Reputation: 51
I am using Python to extract data from an MSSQL database, using an ODBC connection. I am then trying to put the extracted data into an Excel file, using xlwt.
However this generates the following error:
UnicodeDecodeError: 'ascii' codec can't decode byte 0xd8 in position 20: ordinal not in range(128)
I have run the script to just print the data and established that the offending character in the database is an O with a slash through it. On the python print it shows as "\xd8".
The worksheet encoding for xlwt is set as UTF-8.
Is there any way to have this come straight through into Excel?
Edit
Full error message below:
C:\>python dbtest1.py
Traceback (most recent call last):
File "dbtest1.py", line 24, in <module>
ws.write(i,j,item)
File "build\bdist.win32\egg\xlwt\Worksheet.py", line 1032, in write
File "build\bdist.win32\egg\xlwt\Row.py", line 240, in write
File "build\bdist.win32\egg\xlwt\Workbook.py", line 309, in add_str
File "build\bdist.win32\egg\xlwt\BIFFRecords.py", line 25, in add_str
File "C:\Python27\lib\encodings\utf_8.py", line 16, in decode
return codecs.utf_8_decode(input, errors, True)

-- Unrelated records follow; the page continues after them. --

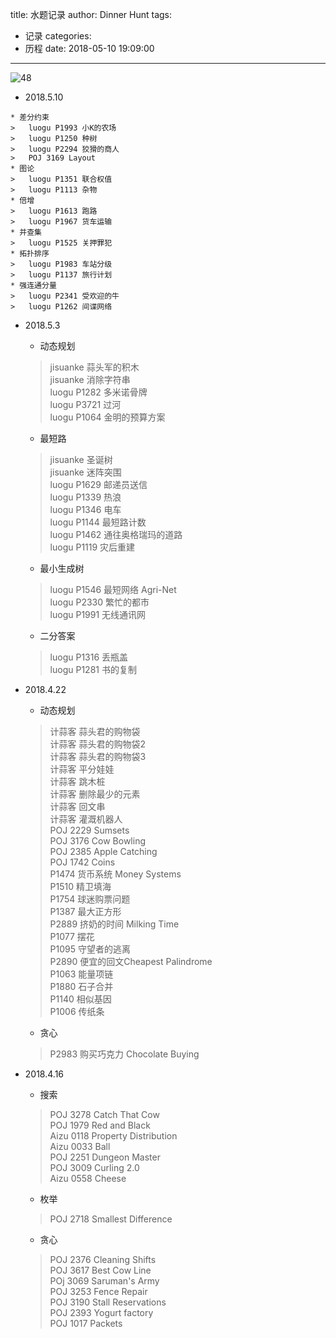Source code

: title: 水题记录
author: Dinner Hunt
tags:
  - 记录
categories:
  - 历程
date: 2018-05-10 19:09:00
---
![48](http://p8jvcluod.bkt.clouddn.com/48.jpg)
    
 *  2018.5.10
   <!--more-->
	* 差分约束  
	>	luogu P1993 小K的农场  
	>	luogu P1250 种树  
	>	luogu P2294 狡猾的商人  
	>	POJ 3169 Layout 
	* 图论  
	>	luogu P1351 联合权值  
	>	luogu P1113 杂物  
	* 倍增  
	>	luogu P1613 跑路  
	>	luogu P1967 货车运输
	* 并查集  
	>	luogu P1525 关押罪犯  
	* 拓扑排序   
 	>	luogu P1983 车站分级   
	>	luogu P1137 旅行计划  
	* 强连通分量  
	>	luogu P2341 受欢迎的牛  
	>	luogu P1262 间谍网络  

 *  2018.5.3
	* 动态规划  
	>	jisuanke 蒜头军的积木   
	>	jisuanke 消除字符串     
	>	luogu P1282 多米诺骨牌    
	>	luogu P3721 过河    
	>	luogu P1064 金明的预算方案 
	* 最短路  
	>	jisuanke 圣诞树  
	>	jisuanke 迷阵突围  
	>	luogu P1629 邮递员送信  
	>	luogu P1339 热浪  
	>	luogu P1346 电车  
	>	luogu P1144 最短路计数  
	>	luogu P1462 通往奥格瑞玛的道路  
	>	luogu P1119 灾后重建
	* 最小生成树
	>	luogu P1546 最短网络 Agri-Net  
	>	luogu P2330 繁忙的都市  
	>	luogu P1991 无线通讯网  
    
	* 二分答案  
	>	luogu P1316 丢瓶盖  
	>	luogu P1281 书的复制  
    
 *  2018.4.22  
 
	* 动态规划 
	>	计蒜客 蒜头君的购物袋    
	>	计蒜客 蒜头君的购物袋2  
	>	计蒜客 蒜头君的购物袋3  
	> 计蒜客 平分娃娃  
	>	计蒜客 跳木桩  
	>	计蒜客 删除最少的元素  
	>	计蒜客 回文串  
	>	计蒜客 灌溉机器人  
	>	POJ 2229	Sumsets  
	>	POJ 3176	Cow Bowling  
	>	POJ 2385    Apple Catching  
	> POJ 1742	Coins  
	> P1474 货币系统 Money Systems  
	> P1510 精卫填海  
	> P1754 球迷购票问题   
	> P1387 最大正方形  
	> P2889 挤奶的时间 Milking Time  
	> P1077 摆花  
	> P1095 守望者的逃离  
	>	P2890 便宜的回文Cheapest Palindrome  
	>	P1063 能量项链  
	>	P1880 石子合并  
	>	P1140 相似基因  
	>	P1006 传纸条 
    
	* 贪心  
	>	P2983 购买巧克力 Chocolate Buying  
    
 *  2018.4.16
 
	* 搜索    
	>	POJ 3278	Catch That Cow	  
	>	POJ 1979 	Red and Black  
	>	Aizu 0118 	Property Distribution  
	>	Aizu 0033	Ball   
	>	POJ 2251	Dungeon Master  
	>	POJ 3009	Curling 2.0  
	>	Aizu 0558	Cheese
	* 枚举
	>	POJ 2718	Smallest Difference 
    
	* 贪心  
	>	POJ 2376	Cleaning Shifts  
	>	POJ 3617	Best Cow Line  
	>	POj 3069	Saruman's Army  
	>	POJ 3253	Fence Repair  
	>	POJ 3190	Stall Reservations   
	>	POJ 2393	Yogurt factory  
	>	POJ 1017	Packets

UnicodeDecodeError: 'utf8' codec can't decode byte 0xd8 in position 20: invalid
continuation byte
Upvotes: 1
Views: 2534
Reputation: 51
Setting the workbook encoding to 'latin-1' seems to have achieved the same:
wb = xlwt.Workbook(encoding='latin-1')
(It was set at 'UTF-8' before)
The other answer didn't work in my case as there were other fields that were not strings.
Upvotes: 4
Reputation: 8247
The SQL extraction seems to be returning strings encoded using ascii. You can convert them to unicode with:
data = unicode(input_string, 'latin-1')
You can then put them into a spreadsheet with xlwt.
Upvotes: -1